- Ofcom’s hefty fine for the self-acknowledged error within giffgaff intended to act as a warning to all operators on the duty of care linked to billing.
Regulator Ofcom fined Telefónica UK sub-brand giffgaff £1.4m for overcharging customers over an eight-year period. An investigation by the regulator found that an error in giffgaff’s billing system resulted in about 2.6 million customers being overcharged a total of almost £2.9m.
Ofcom said it expects the scale of the fine to “serve as a warning to all communications providers” on the regulator’s hard-line approach to customer protection surrounding billing practices.
It also noted that the fine could have been significantly higher if giffgaff had not self-reported the error, and taken steps to cooperate with the investigation and proactively arrange refunds for affected customers. giffgaff has already refunded £2.1m of the money overcharged, and is donating funds to charity where it cannot identify the overcharged customer.
The fine was reduced by 30% because giffgaff agreed to settle the case and admitted the breach. The money raised from this fine will be passed on to HM Treasury.
Goodybags at fault
As well as buying basic top-up credit, giffgaff’s customers can pre-pay for bundles of voice minutes, text messages, and data – known as goodybags.

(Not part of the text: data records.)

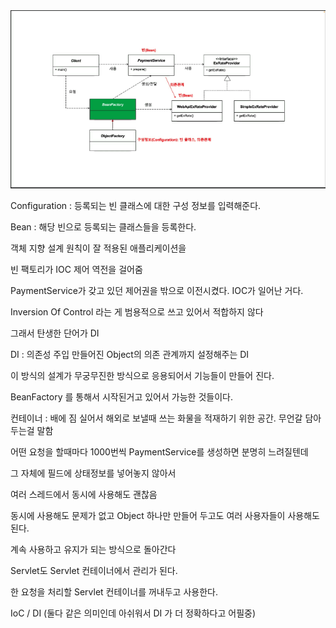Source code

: 




<img width = "1080" height = "auto" src = "https://github.com/coffee-yongsucheol/toby-spring-6/blob/amazon7737/images/Pasted%20image%2020241212163741.png?raw=true">

Configuration : 등록되는 빈 클래스에 대한 구성 정보를 입력해준다.

Bean : 해당 빈으로 등록되는 클래스들을 등록한다.


객체 지향 설계 원칙이 잘 적용된 애플리케이션을


빈 팩토리가 IOC 제어 역전을 걸어줌

PaymentService가 갖고 있던 제어권을 밖으로 이전시켰다. IOC가 일어난 거다.

Inversion Of Control 라는 게 범용적으로 쓰고 있어서 적합하지 않다

그래서 탄생한 단어가 DI

DI : 의존성 주입
만들어진 Object의 의존 관계까지 설정해주는 DI

이 방식의 설계가 무궁무진한 방식으로 응용되어서 기능들이 만들어 진다.

BeanFactory 를 통해서 시작된거고 있어서 가능한 것들이다.

컨테이너 : 배에 짐 실어서 해외로 보낼때 쓰는 화물을 적재하기 위한 공간. 무언갈 담아두는걸 말함


어떤 요청을 할때마다 1000번씩 PaymentService를 생성하면 분명히 느려질텐데

그 자체에 필드에 상태정보를 넣어놓지 않아서

여러 스레드에서 동시에 사용해도 괜찮음

동시에 사용해도 문제가 없고 Object 하나만 만들어 두고도 여러 사용자들이 사용해도 된다.

계속 사용하고 유지가 되는 방식으로 돌아간다

Servlet도 Servlet 컨테이너에서 관리가 된다.

한 요청을 처리할 Servlet 컨테이너를 꺼내두고 사용한다.


IoC / DI (둘다 같은 의미인데 아쉬워서 DI 가 더 정확하다고 어필중)
















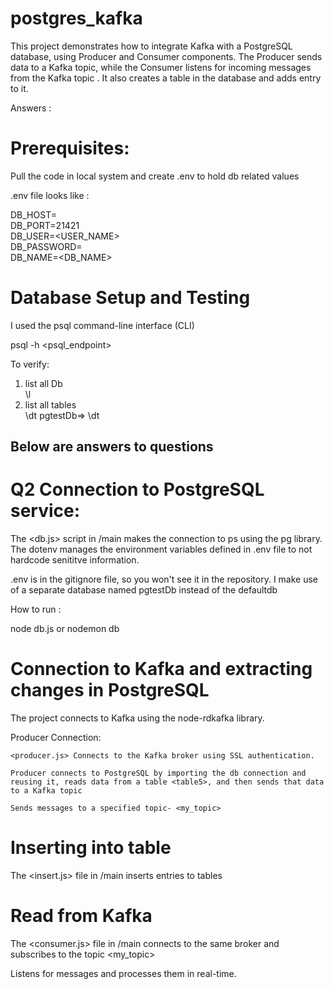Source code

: # postgres_kafka
This project demonstrates how to integrate Kafka with a PostgreSQL database, using Producer and Consumer components. The Producer sends data to a Kafka topic, while the Consumer listens for incoming messages from the Kafka topic . It also creates a table in the database and adds entry to it.

Answers :

# Prerequisites:

Pull the code in local system and create .env to hold db related values

.env file looks like :

DB_HOST=<pg-URL> <br>
DB_PORT=21421 <br>
DB_USER=<USER_NAME> <br>
DB_PASSWORD=<PASSWORD> <br>
DB_NAME=<DB_NAME> <br>

# Database Setup and Testing

 I used the psql command-line interface (CLI)

 psql -h <psql_endpoint> 

 To verify:

 1. list all Db <br>
    \l
2. list all tables <br>
    \dt
    pgtestDb=> \dt <br>

## Below are answers to questions 


# Q2 Connection to PostgreSQL service:
The <db.js> script in /main makes the connection to ps using the pg library. The dotenv manages the environment variables defined in .env file to not hardcode senititve information. 

.env is in the gitignore file, so you won't see it in the repository. I make use of a separate database named pgtestDb instead of the defaultdb

How to run :

node db.js or nodemon db

# Connection to Kafka and extracting changes in PostgreSQL


The project connects to Kafka using the node-rdkafka library.

Producer Connection:

    <producer.js> Connects to the Kafka broker using SSL authentication.

    Producer connects to PostgreSQL by importing the db connection and reusing it, reads data from a table <table5>, and then sends that data to a Kafka topic

    Sends messages to a specified topic- <my_topic>

# Inserting into table

The <insert.js> file in /main inserts entries to tables

# Read from Kafka

The <consumer.js> file in /main connects to the same broker and subscribes to the topic <my_topic>

Listens for messages and processes them in real-time.

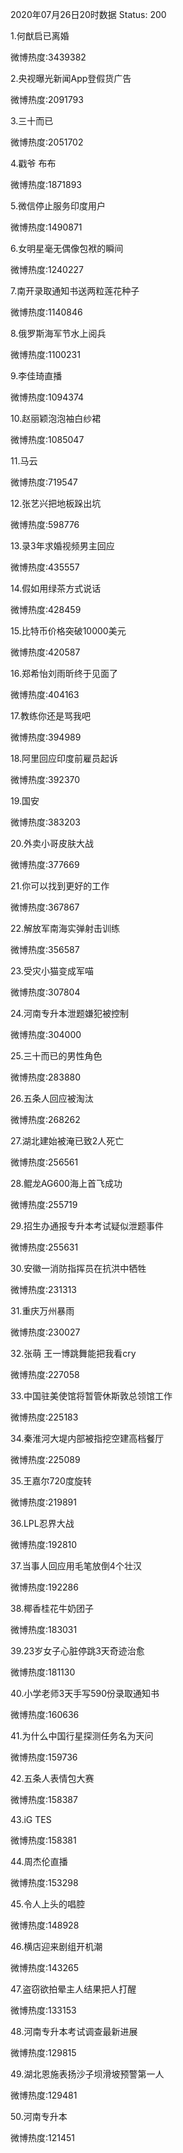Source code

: 2020年07月26日20时数据
Status: 200

1.何猷启已离婚

微博热度:3439382

2.央视曝光新闻App登假货广告

微博热度:2091793

3.三十而已

微博热度:2051702

4.戳爷 布布

微博热度:1871893

5.微信停止服务印度用户

微博热度:1490871

6.女明星毫无偶像包袱的瞬间

微博热度:1240227

7.南开录取通知书送两粒莲花种子

微博热度:1140846

8.俄罗斯海军节水上阅兵

微博热度:1100231

9.李佳琦直播

微博热度:1094374

10.赵丽颖泡泡袖白纱裙

微博热度:1085047

11.马云

微博热度:719547

12.张艺兴把地板跺出坑

微博热度:598776

13.录3年求婚视频男主回应

微博热度:435557

14.假如用绿茶方式说话

微博热度:428459

15.比特币价格突破10000美元

微博热度:420587

16.郑希怡刘雨昕终于见面了

微博热度:404163

17.教练你还是骂我吧

微博热度:394989

18.阿里回应印度前雇员起诉

微博热度:392370

19.国安

微博热度:383203

20.外卖小哥皮肤大战

微博热度:377669

21.你可以找到更好的工作

微博热度:367867

22.解放军南海实弹射击训练

微博热度:356587

23.受灾小猫变成军喵

微博热度:307804

24.河南专升本泄题嫌犯被控制

微博热度:304000

25.三十而已的男性角色

微博热度:283880

26.五条人回应被淘汰

微博热度:268262

27.湖北建始被淹已致2人死亡

微博热度:256561

28.鲲龙AG600海上首飞成功

微博热度:255719

29.招生办通报专升本考试疑似泄题事件

微博热度:255631

30.安徽一消防指挥员在抗洪中牺牲

微博热度:231313

31.重庆万州暴雨

微博热度:230027

32.张萌 王一博跳舞能把我看cry

微博热度:227058

33.中国驻美使馆将暂管休斯敦总领馆工作

微博热度:225183

34.秦淮河大堤内部被指挖空建高档餐厅

微博热度:225089

35.王嘉尔720度旋转

微博热度:219891

36.LPL忍界大战

微博热度:192810

37.当事人回应用毛笔放倒4个壮汉

微博热度:192286

38.椰香桂花牛奶团子

微博热度:183031

39.23岁女子心脏停跳3天奇迹治愈

微博热度:181130

40.小学老师3天手写590份录取通知书

微博热度:160636

41.为什么中国行星探测任务名为天问

微博热度:159736

42.五条人表情包大赛

微博热度:158387

43.iG TES

微博热度:158381

44.周杰伦直播

微博热度:153298

45.令人上头的唱腔

微博热度:148928

46.横店迎来剧组开机潮

微博热度:143265

47.盗窃欲拍晕主人结果把人打醒

微博热度:133153

48.河南专升本考试调查最新进展

微博热度:129815

49.湖北恩施表扬沙子坝滑坡预警第一人

微博热度:129481

50.河南专升本

微博热度:121451

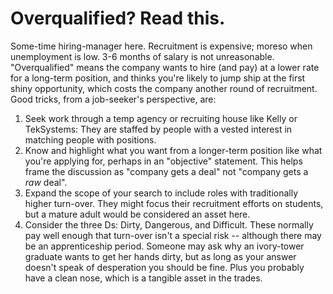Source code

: # Overqualified? Read this.

Some-time hiring-manager here. Recruitment is expensive; moreso when unemployment is low. 3-6 months of salary is not unreasonable. "Overqualified" means the company wants to hire (and pay) at a lower rate for a long-term position, and thinks you're likely to jump ship at the first shiny opportunity, which costs the company another round of recruitment. Good tricks, from a job-seeker's perspective, are:

1. Seek work through a temp agency or recruiting house like Kelly or TekSystems: They are staffed by people with a vested interest in matching people with positions.
2. Know and highlight what you want from a longer-term position like what you're applying for, perhaps in an "objective" statement. This helps frame the discussion as "company gets a deal" not "company gets a *raw* deal".
3. Expand the scope of your search to include roles with traditionally higher turn-over. They might focus their recruitment efforts on students, but a mature adult would be considered an asset here.
4. Consider the three Ds: Dirty, Dangerous, and Difficult. These normally pay well enough that turn-over isn't a special risk -- although there may be an apprenticeship period. Someone may ask why an ivory-tower graduate wants to get her hands dirty, but as long as your answer doesn't speak of desperation you should be fine. Plus you probably have a clean nose, which is a tangible asset in the trades.
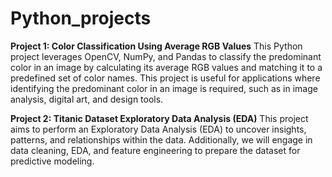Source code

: # Python_projects

**Project 1: Color Classification Using Average RGB Values**
This Python project leverages OpenCV, NumPy, and Pandas to classify the predominant color in an image by calculating its average RGB values and matching it to a predefined set of color names. This project is useful for applications where identifying the predominant color in an image is required, such as in image analysis, digital art, and design tools.

**Project 2: Titanic Dataset Exploratory Data Analysis (EDA)**
This project aims to perform an Exploratory Data Analysis (EDA) to uncover insights, patterns, and relationships within the data. Additionally, we will engage in data cleaning, EDA, and feature engineering to prepare the dataset for predictive modeling.
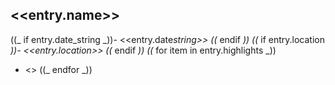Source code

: ## <<entry.name>>

((_ if entry.date_string _))- <<entry.date*string>>
((* endif _))
((_ if entry.location _))- <<entry.location>>
((_ endif _))
((_ for item in entry.highlights \_))

- <<item>>
  ((_ endfor _))

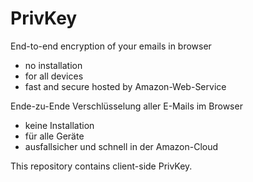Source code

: PrivKey
======
End-to-end encryption of your emails in browser
- no installation
- for all devices
- fast and secure hosted by Amazon-Web-Service

Ende-zu-Ende Verschlüsselung aller E-Mails im Browser
- keine Installation
- für alle Geräte
- ausfallsicher und schnell in der Amazon-Cloud


This repository contains client-side PrivKey.

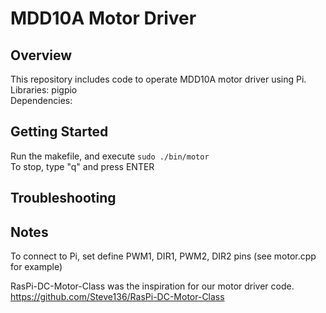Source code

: # MDD10A Motor Driver

## Overview  
This repository includes code to operate MDD10A motor driver using Pi.  
Libraries: pigpio  
Dependencies:  


## Getting Started  
Run the makefile, and execute `sudo ./bin/motor`   
To stop, type "q" and press ENTER  

## Troubleshooting

## Notes   
To connect to Pi, set define PWM1, DIR1, PWM2, DIR2 pins (see motor.cpp for example)  

RasPi-DC-Motor-Class was the inspiration for our motor driver code.  
https://github.com/Steve136/RasPi-DC-Motor-Class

The billing problem arose when giffgaff systems failed to immediately update customer accounts to reflect the acquisition of a goodybag. This resulted in customers being charged for usage that should have been covered by the goodybag allowance in the period between the purchase and activation.

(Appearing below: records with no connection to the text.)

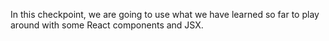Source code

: In this checkpoint, we are going to use what we have learned so far to play around with some React components and JSX.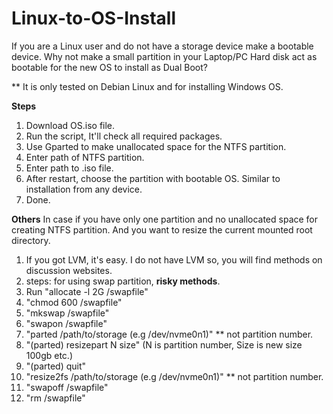 # Linux-to-OS-Install
If you are a Linux user and do not have a storage device make a bootable device.
Why not make a small partition in your Laptop/PC Hard disk act as bootable for the new OS to install as Dual Boot?

** It is only tested on Debian Linux and for installing Windows OS.

**Steps**
1. Download OS.iso file.
2. Run the script, It'll check all required packages.
3. Use Gparted to make unallocated space for the NTFS partition.
4. Enter path of NTFS partition.
5. Enter path to .iso file.
6. After restart, choose the partition with bootable OS. Similar to installation from any device.
7. Done. 

**Others**
In case if you have only one partition and no unallocated space for creating NTFS partition. And you want to resize the current mounted root directory. 
1. If you got LVM, it's easy. I do not have LVM so, you will find methods on discussion websites.
2. steps: for using swap partition, **risky methods**.
3. Run "allocate -l 2G /swapfile"
4.  "chmod 600 /swapfile"
5.  "mkswap /swapfile"
6.  "swapon /swapfile"
7.  "parted /path/to/storage (e.g /dev/nvme0n1)" ** not partition number.
8.  "(parted) resizepart N size" (N is partition number, Size is new size 100gb etc.)
9.  "(parted) quit"
10. "resize2fs /path/to/storage (e.g /dev/nvme0n1)" ** not partition number.
11. "swapoff /swapfile"
12. "rm /swapfile"
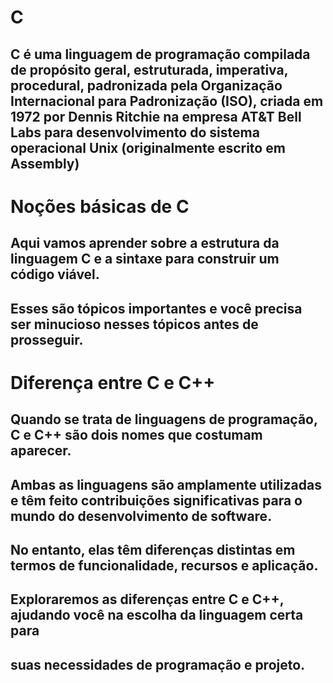 # C

## C é uma linguagem de programação compilada de propósito geral, estruturada, imperativa, procedural, padronizada pela Organização Internacional para Padronização (ISO), criada em 1972 por Dennis Ritchie na empresa AT&T Bell Labs para desenvolvimento do sistema operacional Unix (originalmente escrito em Assembly)

# Noções básicas de C

## Aqui vamos aprender sobre a estrutura da linguagem C e a sintaxe para construir um código viável. 
## Esses são tópicos importantes e você precisa ser minucioso nesses tópicos antes de prosseguir.

# Diferença entre C e C++

## Quando se trata de linguagens de programação, C e C++ são dois nomes que costumam aparecer. 
## Ambas as linguagens são amplamente utilizadas e têm feito contribuições significativas para o mundo do desenvolvimento de software.

## No entanto, elas têm diferenças distintas em termos de funcionalidade, recursos e aplicação. 
## Exploraremos as diferenças entre C e C++, ajudando você na escolha da linguagem certa para 
## suas necessidades de programação e projeto.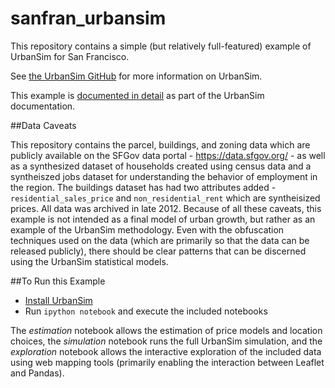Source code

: sanfran_urbansim
================

This repository contains a simple (but relatively full-featured) example of UrbanSim for San Francisco.

See [the UrbanSim GitHub](https://github.com/udst/urbansim) for more information on UrbanSim.

This example is [documented in detail](https://udst.github.io/urbansim/examples.html#complete-example-san-francisco-urbansim-modules) as part of the UrbanSim documentation.

##Data Caveats

This repository contains the parcel, buildings, and zoning data which are publicly available on the SFGov data portal - https://data.sfgov.org/ - as well as a synthesized dataset of households created using census data and a syntheiszed jobs dataset for understanding the behavior of employment in the region.  The buildings dataset has had two attributes added - `residential_sales_price` and `non_residential_rent` which are syntheisized prices.  All data was archived in late 2012.  Because of all these caveats, this example is not intended as a final model of urban growth, but rather as an example of the UrbanSim methodology.  Even with the obfuscation techniques used on the data (which are primarily so that the data can be released publicly), there should be clear patterns that can be discerned using the UrbanSim statistical models.

##To Run this Example

* [Install UrbanSim](https://udst.github.io/urbansim/gettingstarted.html#installation)
* Run `ipython notebook` and execute the included notebooks

The *estimation* notebook allows the estimation of price models and location choices, the *simulation* notebook runs the full UrbanSim simulation, and the *exploration* notebook allows the interactive exploration of the included data using web mapping tools (primarily enabling the interaction between Leaflet and Pandas).
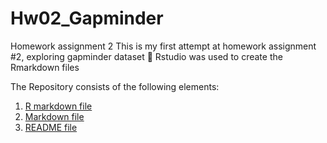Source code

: # Hw02_Gapminder
Homework assignment 2
This is my first attempt at homework assignment #2, exploring gapminder dataset 😬
Rstudio was used to create the Rmarkdown files

The Repository consists of the following elements:
1. [R markdown file](https://github.com/couBC/Hw02_Gapminder/blob/master/hw_02_couBC_gapminder.Rmd)
2. [Markdown file](https://github.com/couBC/Hw02_Gapminder/blob/master/hw_02_couBC_gapminder.md)
3. [README file](https://github.com/couBC/Hw02_Gapminder/blob/master/README.md)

Inaccuracies exacerbate giffgaff fine
Despite giffgaff coming forward to highlight its error, Ofcom did impose an additional £50,000 fine related to a failure to provide accurate information in response to two of its information requests during the course of the investigation. Again, this fine took into account giffgaff’s role in identifying the faults in its responses and taking steps to remedy them.